▶ _Supplied data_

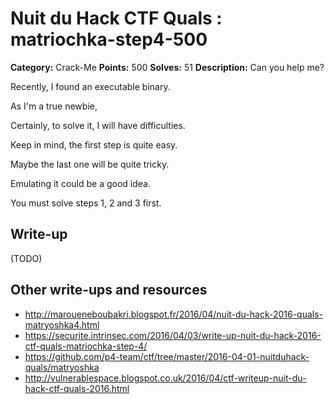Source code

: # Nuit du Hack CTF Quals : matriochka-step4-500

**Category:** Crack-Me
**Points:** 500
**Solves:** 51
**Description:**
Can you help me?

Recently, I found an executable binary.

As I'm a true newbie,

Certainly, to solve it, I will have difficulties.

Keep in mind, the first step is quite easy.

Maybe the last one will be quite tricky.

Emulating it could be a good idea.

You must solve steps 1, 2 and 3 first.


## Write-up

(TODO)

## Other write-ups and resources

* http://maroueneboubakri.blogspot.fr/2016/04/nuit-du-hack-2016-quals-matryoshka4.html
* https://securite.intrinsec.com/2016/04/03/write-up-nuit-du-hack-2016-ctf-quals-matriochka-step-4/
* https://github.com/p4-team/ctf/tree/master/2016-04-01-nuitduhack-quals/matryoshka
* http://vulnerablespace.blogspot.co.uk/2016/04/ctf-writeup-nuit-du-hack-ctf-quals-2016.html
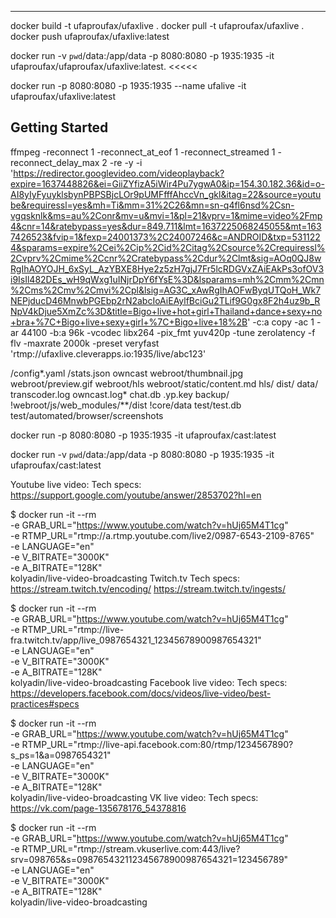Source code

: 
---

<!-- GETTING STARTED -->

docker build -t ufaproufax/ufaxlive .
docker pull -t ufaproufax/ufaxlive .
docker push ufaproufax/ufaxlive:latest

docker run -v `pwd`/data:/app/data -p 8080:8080 -p 1935:1935 -it ufaproufax/ufaproufax/ufaxlive:latest. <<<<<

docker run -p 8080:8080 -p 1935:1935 --name ufalive -it ufaproufax/ufaxlive:latest

## Getting Started
ffmpeg -reconnect 1 -reconnect_at_eof 1 -reconnect_streamed 1 -reconnect_delay_max 2  -re -y -i 'https://redirector.googlevideo.com/videoplayback?expire=1637448826&ei=GiiZYfizA5iWir4Pu7ygwA0&ip=154.30.182.36&id=o-AI8yIyFyuyklsbynPBPSBjcLOr9pUMFfffAhccVn_gkl&itag=22&source=youtube&requiressl=yes&mh=Ti&mm=31%2C26&mn=sn-q4fl6nsd%2Csn-vgqsknlk&ms=au%2Conr&mv=u&mvi=1&pl=21&vprv=1&mime=video%2Fmp4&cnr=14&ratebypass=yes&dur=849.711&lmt=1637225068245055&mt=1637426523&fvip=1&fexp=24001373%2C24007246&c=ANDROID&txp=5311224&sparams=expire%2Cei%2Cip%2Cid%2Citag%2Csource%2Crequiressl%2Cvprv%2Cmime%2Ccnr%2Cratebypass%2Cdur%2Clmt&sig=AOq0QJ8wRgIhAOYOJH_6xSyL_AzYBXE8Hye2z5zH7gjJ7Fr5lcRDGVxZAiEAkPs3ofOV3i9IsIl482DEs_wH9qWxg1uINjrDpY6fYsE%3D&lsparams=mh%2Cmm%2Cmn%2Cms%2Cmv%2Cmvi%2Cpl&lsig=AG3C_xAwRgIhAOFwByqUTQoH_Wk7NEPjducD46MnwbPGEbp2rN2abcIoAiEAylfBciGu2TLif9G0gx8F2h4uz9b_RNpV4kDjue5XmZc%3D&title=Bigo+live+hot+girl+Thailand+dance+sexy+no+bra+%7C+Bigo+live+sexy+girl+%7C+Bigo+live+18%2B' -c:a copy -ac 1 -ar 44100 -b:a 96k -vcodec libx264 -pix_fmt yuv420p -tune zerolatency -f flv -maxrate 2000k -preset veryfast 'rtmp://ufaxlive.cleverapps.io:1935/live/abc123'


/config*.yaml
/stats.json
owncast
webroot/thumbnail.jpg
webroot/preview.gif
webroot/hls
webroot/static/content.md
hls/
dist/
data/
transcoder.log
owncast.log*
chat.db
.yp.key
backup/
!webroot/js/web_modules/**/dist
!core/data
test/test.db
test/automated/browser/screenshots


docker run -p 8080:8080 -p 1935:1935 -it ufaproufax/cast:latest

docker run -v `pwd`/data:/app/data -p 8080:8080 -p 1935:1935 -it ufaproufax/cast:latest


Youtube live video:
Tech specs:
https://support.google.com/youtube/answer/2853702?hl=en

$ docker run -it --rm \
      -e GRAB_URL="https://www.youtube.com/watch?v=hUj65M4T1cg" \
      -e RTMP_URL="rtmp://a.rtmp.youtube.com/live2/0987-6543-2109-8765" \
      -e LANGUAGE="en" \
      -e V_BITRATE="3000K" \
      -e A_BITRATE="128K" \
      kolyadin/live-video-broadcasting
Twitch.tv
Tech specs:
https://stream.twitch.tv/encoding/
https://stream.twitch.tv/ingests/

$ docker run -it --rm \
      -e GRAB_URL="https://www.youtube.com/watch?v=hUj65M4T1cg" \
      -e RTMP_URL="rtmp://live-fra.twitch.tv/app/live_0987654321_12345678900987654321" \
      -e LANGUAGE="en" \
      -e V_BITRATE="3000K" \
      -e A_BITRATE="128K" \
      kolyadin/live-video-broadcasting
Facebook live video:
Tech specs:
https://developers.facebook.com/docs/videos/live-video/best-practices#specs

$ docker run -it --rm \
      -e GRAB_URL="https://www.youtube.com/watch?v=hUj65M4T1cg" \
      -e RTMP_URL="rtmp://live-api.facebook.com:80/rtmp/1234567890?s_ps=1&a=0987654321" \
      -e LANGUAGE="en" \
      -e V_BITRATE="3000K" \
      -e A_BITRATE="128K" \
      kolyadin/live-video-broadcasting
VK live video:
Tech specs:
https://vk.com/page-135678176_54378816

$ docker run -it --rm \
      -e GRAB_URL="https://www.youtube.com/watch?v=hUj65M4T1cg" \
      -e RTMP_URL="rtmp://stream.vkuserlive.com:443/live?srv=098765&s=098765432112345678900987654321=123456789" \
      -e LANGUAGE="en" \
      -e V_BITRATE="3000K" \
      -e A_BITRATE="128K" \
      kolyadin/live-video-broadcasting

▶ _Exercise instructions_
Whenever a line of the data includes the word "quite", show that line in full.

▶ _Output below_
Keep in mind, the first step is quite easy.
Maybe the last one will be quite tricky.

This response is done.